La résistance des micro-organismes aux substances antimicrobiennes, telles que les antibiotiques, constitue un problème croissant dans le traitement médical des maladies infectieuses. Deux études donnent un aperçu de la possibilité d’utiliser le D-mannose comme traitement alternatif dans le cadre de la prophylaxie des infections urinaires récidivantes.
L’infection urinaire non compliquée (IUC) est l’une des infections bactériennes les plus courantes. Le plus souvent, il se produit de manière sporadique. On parle d’infections urinaires récurrentes lorsqu’il y a deux épisodes ou plus sur une période de six mois ou trois épisodes ou plus sur une période de 12 mois, typiquement chez les jeunes femmes sexuellement actives ou post-ménopausées. La récurrence des infections des voies urinaires est un problème assez fréquent chez les femmes jeunes et en bonne santé. L’incidence est de 1-5% dans ce groupe de personnes [3]. Les Escherichia coli sont responsables de la plupart des infections de cette région, avec 75-95% [4]. Cependant, ces agents pathogènes présentent une résistance de plus en plus marquée aux agents antibiotiques habituellement utilisés.

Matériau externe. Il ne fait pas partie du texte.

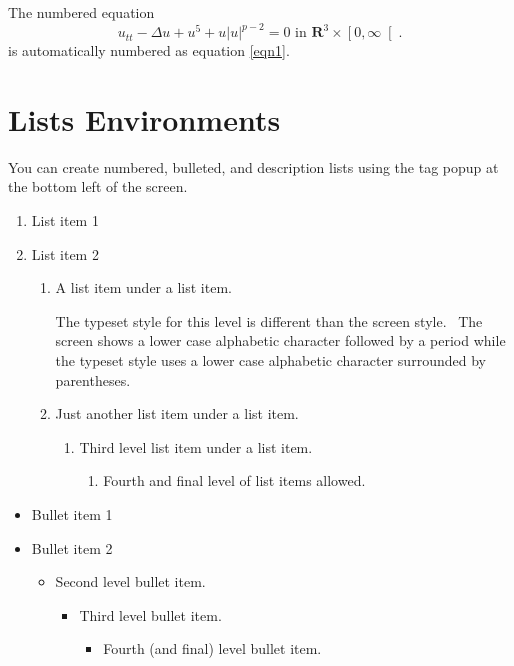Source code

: \documentclass[11pt,spanish]{report}
\begin{document}
The numbered equation
\begin{equation}
u_{tt}-\Delta u+u^{5}+u\left|  u\right|  ^{p-2}=0\text{ in }\mathbf{R}
^{3}\times\left[  0,\infty\right[  .\label{eqn1}
\end{equation}
is automatically numbered as equation \ref{eqn1}.

\section{Lists Environments}

You can create numbered, bulleted, and description lists using the tag popup
at the bottom left of the screen.

\begin{enumerate}
\item List item 1

\item List item 2

\begin{enumerate}
\item A list item under a list item.

The typeset style for this level is different than the screen style. \ The
screen shows a lower case alphabetic character followed by a period while the
typeset style uses a lower case alphabetic character surrounded by parentheses.

\item Just another list item under a list item.

\begin{enumerate}
\item Third level list item under a list item.

\begin{enumerate}
\item Fourth and final level of list items allowed.
\end{enumerate}
\end{enumerate}
\end{enumerate}
\end{enumerate}

\begin{itemize}
\item Bullet item 1

\item Bullet item 2

\begin{itemize}
\item Second level bullet item.

\begin{itemize}
\item Third level bullet item.

\begin{itemize}
\item Fourth (and final) level bullet item.
\end{itemize}
\end{itemize}
\end{itemize}
\end{itemize}
\end{document}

Selon une étude suisse, 76 à 80% des E. coli sont encore sensibles au triméthoprime/sulfaméthoxazole [5], l’un des trois médicaments mentionnés dans les directives de la Société suisse d’infectiologie comme traitement empirique de premier choix pour les femmes traitées en ambulatoire et souffrant de cystite aiguë non compliquée [6]. Afin de réduire l’utilisation d’antibiotiques (et donc, si possible, le développement de résistances), les guidelines mentionnent, après consultation de la patiente, la prescription du traitement antibiotique en réserve ou une prescription différée comme procédure possible [6]. De telles considérations seraient particulièrement importantes pour le traitement des infections urinaires récurrentes ou dans le cadre de la prophylaxie de ces dernières.
Prophylaxie des IHM récidivantes
En cas d’infections urinaires récurrentes, il convient d’abord de rechercher les causes sous-jacentes et de les traiter si nécessaire. Si aucune anomalie n’est constatée, il est possible d’essayer de réduire le risque d’infection par des mesures simples d’hygiène mictionnelle, génitale et sexuelle. Les recommandations les plus fréquentes sont les suivantes : Faire une miction après les rapports sexuels, éviter une hygiène génitale excessive, boire suffisamment, éviter l’hypothermie (toutes ces mesures n’ont pas un effet scientifiquement prouvé). L’alternative est la prophylaxie antibiotique en traitement continu à faible dose, en dose unique post-coïtale ou en auto-traitement initié par le patient. En raison des effets secondaires et de l’augmentation de la résistance, les thérapies alternatives font l’objet d’une attention croissante dans ce domaine. Deux études comparent l’efficacité du mannoiside D-mannose à celle d’une prophylaxie antibiotique.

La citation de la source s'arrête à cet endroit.